Where an individual, who had sold real estate for which he was to be paid in instalments over a period of years pursuant to notes, elected to report the gain as an instalment sale for Federal tax purposes, but for State income tax purposes he reported the gain on his 1971 individual tax return and paid the tax on the entire gain, and where subsequently the individual transferred the remaining instalment notes to a corporation, the corporation was not required to include the gains reflected in the instalment payment in its gross income for State corporate excise tax purposes. [830-832]
APPEAL from a decision of the Appellate Tax Board.
Linda M. Irvin, Assistant Attorney General, for Commissioner of Revenue.
Leonard F. Clarkin (Harris T. Luscomb, III, with him) for the taxpayer.
WILKINS, J. In 1971, George I. Rohrbough (Rohrbough) sold real estate in Boston at a substantial capital gain.
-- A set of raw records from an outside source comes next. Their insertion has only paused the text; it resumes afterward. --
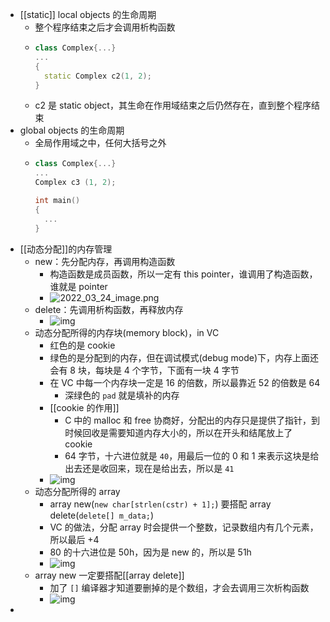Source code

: - [[static]] local objects 的生命周期
	- 整个程序结束之后才会调用析构函数
	- ```C++
	  class Complex{...}
	  ...
	  {
	    static Complex c2(1, 2);
	  }
	  ```
	- c2 是 static object，其生命在作用域结束之后仍然存在，直到整个程序结束
- global objects 的生命周期
	- 全局作用域之中，任何大括号之外
	- ```C++
	  class Complex{...}
	  ...
	  Complex c3 (1, 2);
	  
	  int main()
	  {
	    ...
	  }
	  ```
- [[动态分配]]的内存管理
	- new：先分配内存，再调用构造函数
		- 构造函数是成员函数，所以一定有 this pointer，谁调用了构造函数，谁就是 pointer
		- ![2022_03_24_image.png](https://cdn.logseq.com/%2F13bc1189-9731-4546-a129-02841d1365fc8d03317a-98e3-4424-acb5-805527281f892022_03_24_image.png?Expires=4801689055&Signature=QhEmt2xZTmxzvIhxo1FbskdnvPqnMGg8snjWsPGN8LUbwgVAdT8beQQpTcQGW4bW9ldDPww8nubLVFjb4HdAYLVqHgSqBOwhbwC64ZDyqDMl55gKqHvJj9f-qHrLgvDa~4Rf2WDv9XJTnfEDGr5MQXl5MB0SWExZSTcjl35JKO5kKhM3t3G7clM9ly~mhBQAyJKce7u-e7V2uSEz-B4nH0RDbXmUlA5kqP2tz8pb5dB9OFZ4kLPwrsnIk~6sh8e~pdajfjJKSa9JotxUCYC0uGyNgT4SInK2u~0uu-z6W9NQoPN58GIHe54Br-PHlOpInPL4vJvwf9o-SCEhEVlWSA__&Key-Pair-Id=APKAJE5CCD6X7MP6PTEA)
	- delete：先调用析构函数，再释放内存
		- ![img](https://gitee.com/doubaoBABAQ/joplin-pics/raw/master/image_1646620427875_0.png)
	- 动态分配所得的内存块(memory block)，in VC
		- 红色的是 cookie
		- 绿色的是分配到的内存，但在调试模式(debug mode)下，内存上面还会有 8 块，每块是 4 个字节，下面有一块 4 字节
		- 在 VC 中每一个内存块一定是 16 的倍数，所以最靠近 52 的倍数是 64
			- 深绿色的 `pad` 就是填补的内存
		- [[cookie 的作用]]
			- C 中的 malloc 和 free 协商好，分配出的内存只是提供了指针，到时候回收是需要知道内存大小的，所以在开头和结尾放上了 cookie
			- 64 字节，十六进位就是 `40`，用最后一位的 0 和 1 来表示这块是给出去还是收回来，现在是给出去，所以是 `41`
		- ![img](https://gitee.com/doubaoBABAQ/joplin-pics/raw/master/image_1646620663403_0.png)
	- 动态分配所得的 array
		- array new(`new char[strlen(cstr) + 1];`) 要搭配 array delete(`delete[] m_data;`)
		- VC 的做法，分配 array 时会提供一个整数，记录数组内有几个元素，所以最后 +4
		- 80 的十六进位是 50h，因为是 new 的，所以是 51h
		- ![img](https://gitee.com/doubaoBABAQ/joplin-pics/raw/master/image_1646621354705_0.png)
	- array new 一定要搭配[[array delete]]
		- 加了 `[]` 编译器才知道要删掉的是个数组，才会去调用三次析构函数
		- ![img](https://gitee.com/doubaoBABAQ/joplin-pics/raw/master/image_1646621883795_0.png)
-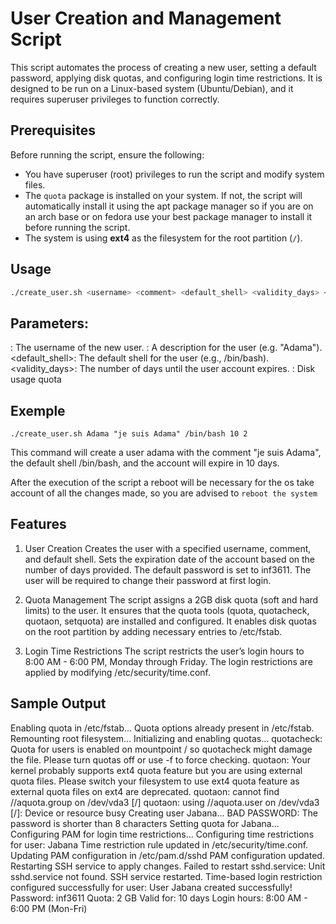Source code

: # User Creation and Management Script

This script automates the process of creating a new user, setting a default password, applying disk quotas, and configuring login time restrictions. It is designed to be run on a Linux-based system (Ubuntu/Debian), and it requires superuser privileges to function correctly.

## Prerequisites

Before running the script, ensure the following:

- You have superuser (root) privileges to run the script and modify system files.
- The `quota` package is installed on your system. If not, the script will automatically install it using the apt package manager so if you are on an arch base or on fedora use your best package manager to install it before running the script.
- The system is using **ext4** as the filesystem for the root partition (`/`).

## Usage

```bash
./create_user.sh <username> <comment> <default_shell> <validity_days> <quota>

```

## Parameters:
<username>: The username of the new user.
<comment>: A description for the user (e.g. "Adama").
<default_shell>: The default shell for the user (e.g., /bin/bash).
<validity_days>: The number of days until the user account expires.
<quota>: Disk usage quota

## Exemple
```./create_user.sh Adama "je suis Adama" /bin/bash 10 2```

This command will create a user adama with the comment "je suis Adama", the default shell /bin/bash, and the account will expire in 10 days.

After the execution of the script a reboot will be necessary for the os take account of all the changes made, so you are advised to ```reboot the system```


## Features

1. User Creation
Creates the user with a specified username, comment, and default shell.
Sets the expiration date of the account based on the number of days provided.
The default password is set to inf3611. The user will be required to change their password at first login.

2. Quota Management
The script assigns a 2GB disk quota (soft and hard limits) to the user.
It ensures that the quota tools (quota, quotacheck, quotaon, setquota) are installed and configured.
It enables disk quotas on the root partition by adding necessary entries to /etc/fstab.

3. Login Time Restrictions
The script restricts the user’s login hours to 8:00 AM - 6:00 PM, Monday through Friday.
The login restrictions are applied by modifying /etc/security/time.conf.


## Sample Output

Enabling quota in /etc/fstab...
Quota options already present in /etc/fstab.
Remounting root filesystem...
Initializing and enabling quotas...
quotacheck: Quota for users is enabled on mountpoint / so quotacheck might damage the file.
Please turn quotas off or use -f to force checking.
quotaon: Your kernel probably supports ext4 quota feature but you are using external quota files. Please switch your filesystem to use ext4 quota feature as external quota files on ext4 are deprecated.
quotaon: cannot find //aquota.group on /dev/vda3 [/]
quotaon: using //aquota.user on /dev/vda3 [/]: Device or resource busy
Creating user Jabana...
BAD PASSWORD: The password is shorter than 8 characters
Setting quota for Jabana...
Configuring PAM for login time restrictions...
Configuring time restrictions for user: Jabana
Time restriction rule updated in /etc/security/time.conf.
Updating PAM configuration in /etc/pam.d/sshd
PAM configuration updated.
Restarting SSH service to apply changes.
Failed to restart sshd.service: Unit sshd.service not found.
SSH service restarted.
Time-based login restriction configured successfully for user: 
User Jabana created successfully!
Password: inf3611
Quota: 2 GB
Valid for: 10 days
Login hours: 8:00 AM - 6:00 PM (Mon-Fri)
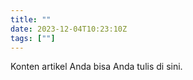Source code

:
 ```yaml
---
title: ""
date: 2023-12-04T10:23:10Z
tags: [""]
---
```


Konten artikel Anda bisa Anda tulis di sini.


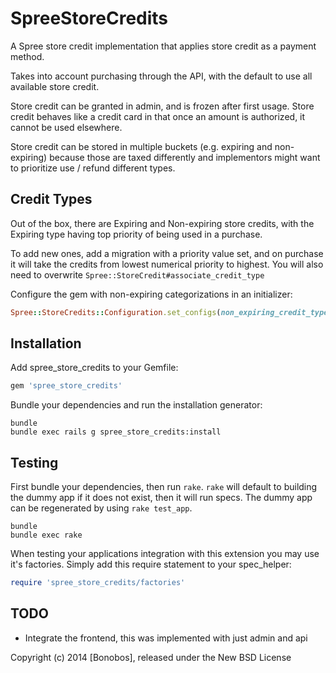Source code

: SpreeStoreCredits
=================

A Spree store credit implementation that applies store credit as a payment method.

Takes into account purchasing through the API, with the default to use all available store credit.

Store credit can be granted in admin, and is frozen after first usage. Store credit behaves like a credit card in that once an amount is authorized, it cannot be used elsewhere.

Store credit can be stored in multiple buckets (e.g. expiring and non-expiring) because those are taxed differently and implementors might want to prioritize use / refund different types.

Credit Types
------------

Out of the box, there are Expiring and Non-expiring store credits, with the Expiring type having top priority of being used in a purchase.

To add new ones, add a migration with a priority value set, and on purchase it will take the credits from lowest numerical priority to highest. You will also need to overwrite `Spree::StoreCredit#associate_credit_type`

Configure the gem with non-expiring categorizations in an initializer:

```ruby
Spree::StoreCredits::Configuration.set_configs(non_expiring_credit_types: ['Example'])
```


Installation
------------

Add spree_store_credits to your Gemfile:

```ruby
gem 'spree_store_credits'
```

Bundle your dependencies and run the installation generator:

```shell
bundle
bundle exec rails g spree_store_credits:install
```

Testing
-------

First bundle your dependencies, then run `rake`. `rake` will default to building the dummy app if it does not exist, then it will run specs. The dummy app can be regenerated by using `rake test_app`.

```shell
bundle
bundle exec rake
```

When testing your applications integration with this extension you may use it's factories.
Simply add this require statement to your spec_helper:

```ruby
require 'spree_store_credits/factories'
```

TODO
----

* Integrate the frontend, this was implemented with just admin and api

Copyright (c) 2014 [Bonobos], released under the New BSD License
The sales price was to be paid in instalments over a period of six years, pursuant to notes, and the transaction qualified under Section 453 of the Internal Revenue Code (I.R.C.) (26 U.S.C. Section 453 ) for treatment as an instalment sale. Rohrbough elected to report the gain as an instalment sale for Federal income tax purposes, but, for State income tax purposes (G. L. c. 62, Section 63 [e]), he elected to report the gain on his 1971 individual tax return and to pay the tax on the entire gain. In February, 1974, Rohrbough transferred the remaining instalment notes to the taxpayer, Rohrbough, Inc. (corporation), in exchange for 100 shares of stock. Rohrbough owned all the stock in the corporation. This
transfer was a tax free exchange under Section 351 of the Internal Revenue Code. Thereafter, the corporation received instalment payments. In its 1975, 1976, and 1977 Federal income tax returns, the corporation included the taxable gains reflected in the instalment payments in its gross income. In filing its Massachusetts corporate excise returns for the same years, the corporation excluded the gains from its gross income, explaining that the entire tax on the gain had been paid by Rohrbough as reflected in his 1971 Massachusetts individual tax return. The Commissioner of Revenue assessed taxes on these gains to the corporation.
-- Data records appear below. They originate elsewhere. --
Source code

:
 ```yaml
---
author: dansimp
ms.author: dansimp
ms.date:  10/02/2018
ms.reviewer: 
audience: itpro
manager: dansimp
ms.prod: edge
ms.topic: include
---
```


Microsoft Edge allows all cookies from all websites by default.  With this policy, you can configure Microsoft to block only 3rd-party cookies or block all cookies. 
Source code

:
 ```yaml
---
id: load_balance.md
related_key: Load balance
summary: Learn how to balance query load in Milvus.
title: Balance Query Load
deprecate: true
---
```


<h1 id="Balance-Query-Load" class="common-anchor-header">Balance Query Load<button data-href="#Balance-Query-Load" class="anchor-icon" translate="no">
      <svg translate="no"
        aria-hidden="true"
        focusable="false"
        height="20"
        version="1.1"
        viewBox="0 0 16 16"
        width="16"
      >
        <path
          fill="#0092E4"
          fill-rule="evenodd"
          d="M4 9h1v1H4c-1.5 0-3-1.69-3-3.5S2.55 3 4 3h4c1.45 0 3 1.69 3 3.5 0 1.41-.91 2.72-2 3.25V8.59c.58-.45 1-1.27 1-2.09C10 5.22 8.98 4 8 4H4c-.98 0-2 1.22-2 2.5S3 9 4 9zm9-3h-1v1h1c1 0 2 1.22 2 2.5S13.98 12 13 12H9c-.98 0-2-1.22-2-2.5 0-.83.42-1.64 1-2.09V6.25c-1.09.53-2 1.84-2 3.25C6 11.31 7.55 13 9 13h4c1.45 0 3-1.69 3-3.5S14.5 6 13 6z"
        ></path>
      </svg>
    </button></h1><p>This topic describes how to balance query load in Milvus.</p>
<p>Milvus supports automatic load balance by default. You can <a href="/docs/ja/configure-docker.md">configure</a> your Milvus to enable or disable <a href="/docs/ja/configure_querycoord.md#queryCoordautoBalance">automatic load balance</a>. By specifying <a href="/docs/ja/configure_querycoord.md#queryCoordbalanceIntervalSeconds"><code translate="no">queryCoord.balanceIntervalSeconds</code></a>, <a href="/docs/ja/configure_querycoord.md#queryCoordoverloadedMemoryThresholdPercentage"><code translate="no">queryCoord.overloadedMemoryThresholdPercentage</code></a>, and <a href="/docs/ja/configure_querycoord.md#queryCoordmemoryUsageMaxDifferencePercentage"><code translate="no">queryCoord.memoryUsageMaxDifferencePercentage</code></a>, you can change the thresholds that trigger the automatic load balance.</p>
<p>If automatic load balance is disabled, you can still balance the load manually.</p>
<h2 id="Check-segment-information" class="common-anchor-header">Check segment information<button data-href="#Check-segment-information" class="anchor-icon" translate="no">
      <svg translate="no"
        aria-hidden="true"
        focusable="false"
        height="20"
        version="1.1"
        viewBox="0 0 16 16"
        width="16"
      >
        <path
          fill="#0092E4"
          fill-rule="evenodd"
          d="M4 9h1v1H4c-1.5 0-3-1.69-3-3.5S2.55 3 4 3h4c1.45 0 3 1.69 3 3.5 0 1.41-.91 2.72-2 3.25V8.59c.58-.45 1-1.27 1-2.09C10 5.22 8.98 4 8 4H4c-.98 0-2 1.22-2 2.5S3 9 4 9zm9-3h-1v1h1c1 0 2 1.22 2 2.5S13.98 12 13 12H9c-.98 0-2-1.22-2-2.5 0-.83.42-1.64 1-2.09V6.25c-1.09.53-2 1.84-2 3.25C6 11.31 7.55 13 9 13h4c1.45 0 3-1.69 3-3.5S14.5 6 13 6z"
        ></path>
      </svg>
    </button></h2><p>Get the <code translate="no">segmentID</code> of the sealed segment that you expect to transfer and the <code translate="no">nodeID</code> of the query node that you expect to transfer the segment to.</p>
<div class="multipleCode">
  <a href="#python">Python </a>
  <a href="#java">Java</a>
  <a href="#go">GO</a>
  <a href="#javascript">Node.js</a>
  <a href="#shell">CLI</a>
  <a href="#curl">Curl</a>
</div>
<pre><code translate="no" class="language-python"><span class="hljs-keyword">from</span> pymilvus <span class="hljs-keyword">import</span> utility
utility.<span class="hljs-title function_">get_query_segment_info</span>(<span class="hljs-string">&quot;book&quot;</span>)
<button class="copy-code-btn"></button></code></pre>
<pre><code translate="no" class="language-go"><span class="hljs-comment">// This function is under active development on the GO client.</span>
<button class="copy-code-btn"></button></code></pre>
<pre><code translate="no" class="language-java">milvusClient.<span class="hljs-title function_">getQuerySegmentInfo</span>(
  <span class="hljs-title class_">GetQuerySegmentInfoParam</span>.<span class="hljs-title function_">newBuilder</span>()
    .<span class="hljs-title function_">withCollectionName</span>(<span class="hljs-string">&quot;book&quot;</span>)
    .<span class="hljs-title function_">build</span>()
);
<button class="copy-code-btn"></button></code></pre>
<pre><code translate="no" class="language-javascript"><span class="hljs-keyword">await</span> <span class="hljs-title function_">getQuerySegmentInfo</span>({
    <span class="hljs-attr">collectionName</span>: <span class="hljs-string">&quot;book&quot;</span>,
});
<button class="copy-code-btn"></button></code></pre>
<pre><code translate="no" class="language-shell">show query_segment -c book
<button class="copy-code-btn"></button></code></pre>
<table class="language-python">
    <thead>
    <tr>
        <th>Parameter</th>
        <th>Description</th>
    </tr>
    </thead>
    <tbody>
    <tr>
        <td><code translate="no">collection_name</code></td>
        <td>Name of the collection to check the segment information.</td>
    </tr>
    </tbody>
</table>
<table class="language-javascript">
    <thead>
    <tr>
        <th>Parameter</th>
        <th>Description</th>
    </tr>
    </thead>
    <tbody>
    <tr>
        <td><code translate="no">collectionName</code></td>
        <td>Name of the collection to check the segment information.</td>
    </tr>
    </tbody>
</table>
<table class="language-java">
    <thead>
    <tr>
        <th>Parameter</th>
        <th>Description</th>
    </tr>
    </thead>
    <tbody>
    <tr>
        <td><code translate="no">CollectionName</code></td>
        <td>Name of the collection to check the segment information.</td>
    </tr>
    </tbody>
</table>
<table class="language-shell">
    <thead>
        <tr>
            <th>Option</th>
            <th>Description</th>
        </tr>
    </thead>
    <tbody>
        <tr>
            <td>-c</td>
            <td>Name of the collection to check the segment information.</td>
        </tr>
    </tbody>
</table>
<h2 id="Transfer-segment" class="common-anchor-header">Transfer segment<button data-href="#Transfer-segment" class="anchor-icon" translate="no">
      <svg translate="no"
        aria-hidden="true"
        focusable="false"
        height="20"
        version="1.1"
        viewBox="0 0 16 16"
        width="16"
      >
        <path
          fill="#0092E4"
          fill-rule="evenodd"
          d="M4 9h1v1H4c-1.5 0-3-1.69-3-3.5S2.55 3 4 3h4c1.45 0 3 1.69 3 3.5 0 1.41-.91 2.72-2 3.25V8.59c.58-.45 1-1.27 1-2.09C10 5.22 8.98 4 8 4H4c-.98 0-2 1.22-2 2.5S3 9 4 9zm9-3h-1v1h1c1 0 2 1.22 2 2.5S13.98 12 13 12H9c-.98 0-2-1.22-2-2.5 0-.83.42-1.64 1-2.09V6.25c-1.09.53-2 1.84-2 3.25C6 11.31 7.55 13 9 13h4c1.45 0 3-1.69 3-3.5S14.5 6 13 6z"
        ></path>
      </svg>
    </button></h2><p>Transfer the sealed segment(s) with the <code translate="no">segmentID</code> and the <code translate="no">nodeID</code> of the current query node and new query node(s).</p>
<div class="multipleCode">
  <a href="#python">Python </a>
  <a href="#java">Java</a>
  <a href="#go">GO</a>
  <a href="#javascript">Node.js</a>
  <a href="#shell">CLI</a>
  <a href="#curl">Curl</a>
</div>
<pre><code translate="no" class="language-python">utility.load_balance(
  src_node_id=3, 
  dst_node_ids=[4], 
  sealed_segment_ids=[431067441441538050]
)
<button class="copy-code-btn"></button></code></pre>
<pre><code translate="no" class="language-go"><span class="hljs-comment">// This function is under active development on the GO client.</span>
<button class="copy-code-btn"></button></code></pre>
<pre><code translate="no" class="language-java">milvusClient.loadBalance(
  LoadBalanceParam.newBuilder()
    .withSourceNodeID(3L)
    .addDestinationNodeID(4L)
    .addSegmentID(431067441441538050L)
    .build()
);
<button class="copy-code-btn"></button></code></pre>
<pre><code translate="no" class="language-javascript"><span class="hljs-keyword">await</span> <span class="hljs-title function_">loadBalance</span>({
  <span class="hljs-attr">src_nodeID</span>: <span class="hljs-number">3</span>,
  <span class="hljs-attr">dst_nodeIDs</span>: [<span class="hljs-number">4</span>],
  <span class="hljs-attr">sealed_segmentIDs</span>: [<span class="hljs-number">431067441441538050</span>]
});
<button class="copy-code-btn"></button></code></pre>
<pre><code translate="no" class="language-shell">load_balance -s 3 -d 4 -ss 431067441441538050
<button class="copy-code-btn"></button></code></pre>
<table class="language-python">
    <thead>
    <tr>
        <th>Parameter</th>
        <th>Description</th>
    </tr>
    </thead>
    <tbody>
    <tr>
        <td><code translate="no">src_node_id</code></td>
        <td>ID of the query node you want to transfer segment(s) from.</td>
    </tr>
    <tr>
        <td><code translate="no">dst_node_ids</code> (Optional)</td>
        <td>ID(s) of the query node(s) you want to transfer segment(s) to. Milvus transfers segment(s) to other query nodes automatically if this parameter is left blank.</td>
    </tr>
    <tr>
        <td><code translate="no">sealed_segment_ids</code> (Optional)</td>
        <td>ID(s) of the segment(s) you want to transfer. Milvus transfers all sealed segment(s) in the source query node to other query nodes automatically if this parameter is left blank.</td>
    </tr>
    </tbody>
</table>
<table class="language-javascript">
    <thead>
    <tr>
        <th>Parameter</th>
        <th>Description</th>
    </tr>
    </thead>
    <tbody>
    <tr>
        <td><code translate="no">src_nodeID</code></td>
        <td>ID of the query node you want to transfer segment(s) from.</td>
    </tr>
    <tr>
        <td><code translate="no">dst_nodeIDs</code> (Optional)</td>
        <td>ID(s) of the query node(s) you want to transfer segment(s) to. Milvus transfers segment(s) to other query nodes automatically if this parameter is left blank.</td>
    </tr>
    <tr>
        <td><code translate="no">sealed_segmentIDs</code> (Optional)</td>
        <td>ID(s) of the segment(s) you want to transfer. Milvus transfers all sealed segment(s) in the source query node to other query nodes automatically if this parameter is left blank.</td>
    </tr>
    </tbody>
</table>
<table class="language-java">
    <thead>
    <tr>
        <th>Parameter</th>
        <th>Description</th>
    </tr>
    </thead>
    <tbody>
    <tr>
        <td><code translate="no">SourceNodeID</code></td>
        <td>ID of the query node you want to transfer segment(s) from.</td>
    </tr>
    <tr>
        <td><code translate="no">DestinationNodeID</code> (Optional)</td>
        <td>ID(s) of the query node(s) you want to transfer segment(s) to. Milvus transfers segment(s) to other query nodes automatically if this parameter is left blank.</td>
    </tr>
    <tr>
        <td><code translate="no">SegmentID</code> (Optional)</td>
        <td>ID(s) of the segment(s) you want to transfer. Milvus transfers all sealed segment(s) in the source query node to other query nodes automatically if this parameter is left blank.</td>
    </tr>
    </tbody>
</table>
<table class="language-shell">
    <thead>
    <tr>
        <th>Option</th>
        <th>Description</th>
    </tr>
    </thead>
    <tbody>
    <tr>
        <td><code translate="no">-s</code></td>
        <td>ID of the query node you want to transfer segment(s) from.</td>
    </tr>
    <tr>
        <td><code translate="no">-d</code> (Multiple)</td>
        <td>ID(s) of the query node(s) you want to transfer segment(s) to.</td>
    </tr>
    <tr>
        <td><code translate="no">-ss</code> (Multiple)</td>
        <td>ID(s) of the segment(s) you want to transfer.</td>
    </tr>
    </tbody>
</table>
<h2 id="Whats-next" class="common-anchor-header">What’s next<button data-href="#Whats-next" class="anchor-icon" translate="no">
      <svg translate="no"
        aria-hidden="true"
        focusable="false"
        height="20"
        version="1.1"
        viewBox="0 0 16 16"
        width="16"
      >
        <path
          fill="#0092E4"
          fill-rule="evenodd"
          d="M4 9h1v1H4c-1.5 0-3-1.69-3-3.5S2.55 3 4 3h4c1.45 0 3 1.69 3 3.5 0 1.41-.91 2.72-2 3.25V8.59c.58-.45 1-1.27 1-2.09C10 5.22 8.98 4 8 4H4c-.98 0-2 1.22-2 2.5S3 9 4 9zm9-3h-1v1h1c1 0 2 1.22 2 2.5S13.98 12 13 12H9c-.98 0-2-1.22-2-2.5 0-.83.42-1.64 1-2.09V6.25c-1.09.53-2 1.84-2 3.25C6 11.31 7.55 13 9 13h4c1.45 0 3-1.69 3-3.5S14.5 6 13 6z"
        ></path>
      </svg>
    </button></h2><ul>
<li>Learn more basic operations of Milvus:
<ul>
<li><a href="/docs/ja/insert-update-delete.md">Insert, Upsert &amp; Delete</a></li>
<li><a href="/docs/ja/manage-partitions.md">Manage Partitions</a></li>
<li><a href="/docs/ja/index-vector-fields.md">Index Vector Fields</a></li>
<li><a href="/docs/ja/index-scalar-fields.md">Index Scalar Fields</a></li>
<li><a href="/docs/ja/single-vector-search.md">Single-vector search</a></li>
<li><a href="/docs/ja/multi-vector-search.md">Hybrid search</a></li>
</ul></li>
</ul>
On the corporation's appeal to the Appellate Tax Board (board) from the Commissioner's denial of abatements, the board ruled that the corporation was entitled to abatements. The Commissioner has appealed to this court. We affirm the decision of the board.
We agree with the following conclusions of the board: "Since capital gain treatment has been accorded to the sale for state tax purposes, this has the effect of increasing the basis of the notes to their face value upon the transfer. In that sense, there is no gain in the hands of the corporation and thus the amounts received are not taxable and should not be included in the computation of Massachusetts corporation excise tax. To rule otherwise would be a double taxation of the proceeds from the same transaction which should be avoided. DeBlois v. Commissioner of Corporations and Taxation, 276 Mass. 437 (1931); New England Mutual Life Insurance Co. v. Boston, 321 Mass. 683 (1947); Old Colony Trust v. Commissioner of Corporations and Taxation, 346 Mass. 667 (1964)."
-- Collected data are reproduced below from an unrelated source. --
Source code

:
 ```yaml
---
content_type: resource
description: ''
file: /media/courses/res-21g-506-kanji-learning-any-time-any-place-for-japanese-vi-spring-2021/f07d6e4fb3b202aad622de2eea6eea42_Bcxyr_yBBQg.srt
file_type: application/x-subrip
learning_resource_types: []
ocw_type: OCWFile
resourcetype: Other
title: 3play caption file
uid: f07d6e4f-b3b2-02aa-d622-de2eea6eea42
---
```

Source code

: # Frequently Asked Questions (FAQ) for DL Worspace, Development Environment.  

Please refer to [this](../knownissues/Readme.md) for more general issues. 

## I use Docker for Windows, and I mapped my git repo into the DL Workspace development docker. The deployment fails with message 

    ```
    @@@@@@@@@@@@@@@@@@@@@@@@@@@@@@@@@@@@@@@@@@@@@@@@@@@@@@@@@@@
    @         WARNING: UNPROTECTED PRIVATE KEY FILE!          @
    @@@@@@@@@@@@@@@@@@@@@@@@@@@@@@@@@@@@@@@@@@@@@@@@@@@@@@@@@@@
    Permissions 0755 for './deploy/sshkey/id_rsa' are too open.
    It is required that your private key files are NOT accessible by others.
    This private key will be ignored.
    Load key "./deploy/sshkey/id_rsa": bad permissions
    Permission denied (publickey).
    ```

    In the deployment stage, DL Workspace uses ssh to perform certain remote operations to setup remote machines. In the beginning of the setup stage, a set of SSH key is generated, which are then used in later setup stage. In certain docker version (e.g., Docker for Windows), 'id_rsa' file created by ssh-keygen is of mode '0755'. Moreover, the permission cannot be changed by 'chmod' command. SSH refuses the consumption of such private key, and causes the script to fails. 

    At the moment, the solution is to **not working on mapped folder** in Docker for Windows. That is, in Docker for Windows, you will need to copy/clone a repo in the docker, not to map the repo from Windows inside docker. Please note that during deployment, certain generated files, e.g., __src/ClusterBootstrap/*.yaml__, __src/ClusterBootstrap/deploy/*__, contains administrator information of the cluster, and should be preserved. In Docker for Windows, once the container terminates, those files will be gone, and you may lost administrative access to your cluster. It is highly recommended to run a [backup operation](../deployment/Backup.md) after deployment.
In computing a corporation's domestic corporate excise, consideration is given to the corporation's Massachusetts "net income" which is arrived at by taking certain deductions from "gross income." G. L. c. 63, Section 32. G. L. c. 63, Section 30 (5) (b). "Gross income" is "gross income as defined under the provisions of the Federal Internal Revenue Code, as amended and in effect for the taxable year," with certain adjustments not relevant here. G. L. c. 63, Section 30 (5) (a), as
amended through St. 1967, c. 755, Section 3. The reference is to the provisions of the Internal Revenue Code and not simply to the amount of gross income shown on a taxpayer's Federal income tax return for the same tax year. Although the figure shown as gross income on a taxpayer's Federal return will normally be the gross income for State tax purposes for the same tax year, this is not always the case. Such a difference exists where, as here, an individual makes differing elections with respect to the tax treatment of instalment transactions under I.R.C. Section 453. See G. L. c. 62, Section 63; Dogon v. State Tax Comm'n, 370 Mass. 699 , 702 (1976).
The Commissioner argues that the corporation is not being subjected to an income tax but to a corporate excise in part based on income (G. L. c. 63, Section 38), and that the Legislature has made no special provision for a corporation receiving assigned instalment payments, as it has in G. L. c. 62, Section 63, for individuals. However, the corporation's basis for the instalment notes was that of the transferor, Rohrbough. I.R.C. Sections 362(a), 1016(b). For State tax purposes, applying the definition of capital gains in the Internal Revenue Code, there is no gain. The basis for State tax purposes was the face value of the notes because Rohrbough, the transferor, had paid a tax on the capital gain in full when he filed his 1971 Massachusetts individual income tax return. [Note 1] I.R.C. Sections 362, 1016(b). See I.R.C. Section 351. The amount received by the corporation equaled the basis of the notes.
The decision of the Appellate Tax Board is affirmed.
[Note 1] We need not decide whether, in any event, the provisions of G. L. c. 62, Section 63 (e), should be read to grant the corporation the tax result it seeks. The question would be whether the corporation is a "person" whose Federal gross income should be modified by eliminating instalment payments taxable federally but already fully taxed by the Commonwealth.